In 1880 the Abbey of la Pierre-qui-Vire was suppressed under a new French law and some of the monks went to St. Augustine's Priory in Ramsgate. The community of Ramsgate gave the French monks use of a property it owned in Leopardstown, Ireland. Learning that the property at Ramsgate was for sale, in 1882 "the whole site was purchased" by the French Benedictine monks for £4,700. On 28 October 1882, six Benedictine monks arrived at Buckfast.

Most of Samuel Berry's house was remodelled and incorporated into new claustral ranges which were begun in 1882. A temporary church was constructed to the south of these new buildings, with the current abbey church constructed between 1906 and 1938, mostly on the footprint of the Cistercian Abbey. The east-end does not follow the original plan. The new abbey church was built in the "Norman Transitional and Early English" styles, to the designs of architect Frederick Arthur Walters. There were never more than six monks working on the project at any one time, although the whole community had repaired the ancient foundations up to ground level.

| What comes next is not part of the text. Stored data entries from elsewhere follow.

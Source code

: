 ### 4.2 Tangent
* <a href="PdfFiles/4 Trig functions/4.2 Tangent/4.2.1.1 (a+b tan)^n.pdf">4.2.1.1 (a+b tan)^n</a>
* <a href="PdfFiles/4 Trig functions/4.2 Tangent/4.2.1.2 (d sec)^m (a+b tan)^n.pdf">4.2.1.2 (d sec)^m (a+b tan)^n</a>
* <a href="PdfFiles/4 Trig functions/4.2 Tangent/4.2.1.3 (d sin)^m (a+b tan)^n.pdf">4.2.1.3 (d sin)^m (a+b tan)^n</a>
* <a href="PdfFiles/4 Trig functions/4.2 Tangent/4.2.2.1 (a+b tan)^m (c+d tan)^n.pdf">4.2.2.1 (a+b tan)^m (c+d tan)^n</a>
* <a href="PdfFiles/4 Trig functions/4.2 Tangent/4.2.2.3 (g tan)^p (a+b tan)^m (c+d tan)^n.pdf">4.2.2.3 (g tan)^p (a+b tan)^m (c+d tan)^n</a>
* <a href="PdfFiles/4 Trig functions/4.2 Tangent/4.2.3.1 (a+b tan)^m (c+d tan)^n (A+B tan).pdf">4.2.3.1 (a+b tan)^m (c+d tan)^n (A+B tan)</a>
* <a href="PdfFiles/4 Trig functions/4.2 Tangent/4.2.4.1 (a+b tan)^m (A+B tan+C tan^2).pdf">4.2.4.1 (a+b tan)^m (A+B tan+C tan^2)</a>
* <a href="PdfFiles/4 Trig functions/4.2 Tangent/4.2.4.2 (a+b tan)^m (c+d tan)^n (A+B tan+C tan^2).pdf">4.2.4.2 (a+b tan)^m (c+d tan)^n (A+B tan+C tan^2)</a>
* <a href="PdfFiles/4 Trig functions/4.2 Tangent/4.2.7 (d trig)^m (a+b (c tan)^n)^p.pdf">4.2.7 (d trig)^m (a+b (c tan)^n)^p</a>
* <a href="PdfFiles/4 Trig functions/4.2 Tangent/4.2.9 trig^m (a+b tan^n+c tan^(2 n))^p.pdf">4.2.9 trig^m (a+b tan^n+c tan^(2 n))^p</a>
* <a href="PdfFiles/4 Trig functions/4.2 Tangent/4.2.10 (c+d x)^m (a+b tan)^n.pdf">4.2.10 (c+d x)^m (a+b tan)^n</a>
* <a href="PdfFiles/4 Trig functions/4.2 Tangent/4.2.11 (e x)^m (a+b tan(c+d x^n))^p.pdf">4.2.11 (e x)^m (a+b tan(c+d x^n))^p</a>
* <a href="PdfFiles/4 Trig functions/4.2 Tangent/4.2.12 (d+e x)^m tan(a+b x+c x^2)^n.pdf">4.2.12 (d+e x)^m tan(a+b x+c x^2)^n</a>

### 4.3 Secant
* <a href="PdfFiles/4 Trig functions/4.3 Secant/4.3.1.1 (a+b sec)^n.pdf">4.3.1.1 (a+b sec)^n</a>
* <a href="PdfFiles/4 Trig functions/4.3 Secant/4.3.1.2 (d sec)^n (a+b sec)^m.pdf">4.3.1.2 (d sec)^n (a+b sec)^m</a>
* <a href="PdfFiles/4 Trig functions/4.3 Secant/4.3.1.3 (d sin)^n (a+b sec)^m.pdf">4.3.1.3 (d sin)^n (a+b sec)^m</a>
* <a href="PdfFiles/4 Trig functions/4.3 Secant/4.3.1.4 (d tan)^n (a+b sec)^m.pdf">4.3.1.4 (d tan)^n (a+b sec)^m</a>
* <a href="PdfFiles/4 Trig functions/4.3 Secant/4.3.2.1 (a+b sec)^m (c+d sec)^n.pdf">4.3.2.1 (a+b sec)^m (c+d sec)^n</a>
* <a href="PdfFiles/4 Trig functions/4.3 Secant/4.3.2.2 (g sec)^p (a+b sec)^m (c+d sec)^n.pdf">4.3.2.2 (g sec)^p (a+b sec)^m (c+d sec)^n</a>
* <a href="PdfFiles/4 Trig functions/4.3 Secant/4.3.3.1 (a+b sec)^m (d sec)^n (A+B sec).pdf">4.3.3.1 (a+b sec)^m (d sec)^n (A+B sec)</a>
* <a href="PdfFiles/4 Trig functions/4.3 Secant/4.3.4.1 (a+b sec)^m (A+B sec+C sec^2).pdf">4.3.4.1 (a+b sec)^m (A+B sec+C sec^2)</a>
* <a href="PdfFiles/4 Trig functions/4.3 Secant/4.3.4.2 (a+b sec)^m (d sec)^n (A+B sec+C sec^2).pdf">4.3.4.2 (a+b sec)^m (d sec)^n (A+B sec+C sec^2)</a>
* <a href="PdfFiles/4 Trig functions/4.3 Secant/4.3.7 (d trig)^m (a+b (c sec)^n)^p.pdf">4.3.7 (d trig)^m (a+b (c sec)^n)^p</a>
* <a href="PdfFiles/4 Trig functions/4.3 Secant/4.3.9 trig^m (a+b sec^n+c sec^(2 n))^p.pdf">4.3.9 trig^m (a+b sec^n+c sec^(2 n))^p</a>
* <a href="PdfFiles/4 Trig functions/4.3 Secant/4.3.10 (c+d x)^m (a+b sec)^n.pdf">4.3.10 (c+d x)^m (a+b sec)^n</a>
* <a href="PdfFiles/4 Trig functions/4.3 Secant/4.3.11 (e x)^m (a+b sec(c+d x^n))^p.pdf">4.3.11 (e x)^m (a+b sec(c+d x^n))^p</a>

Construction methods were primitive: wooden scaffolding was held together by ropes and no safety protection was worn by the monks. One monk fell 50 feet but survived. Three monks fell off a hoist without serious injury in 1931. Construction continued throughout World War I: some of the monks were of German nationality, but were not sent to an internment camp on condition that they remained confined to the Abbey grounds.

Buckfast was formally reinstated as an Abbey in 1902. Boniface Natter was blessed as the new abbot on 24 February 1903. Boniface Natter died at sea in 1906, when the SS Sirio was shipwrecked. His travelling companion Anscar Vonier became the next abbot and pledged to fulfill Natter's dying wish, to rebuild the abbey.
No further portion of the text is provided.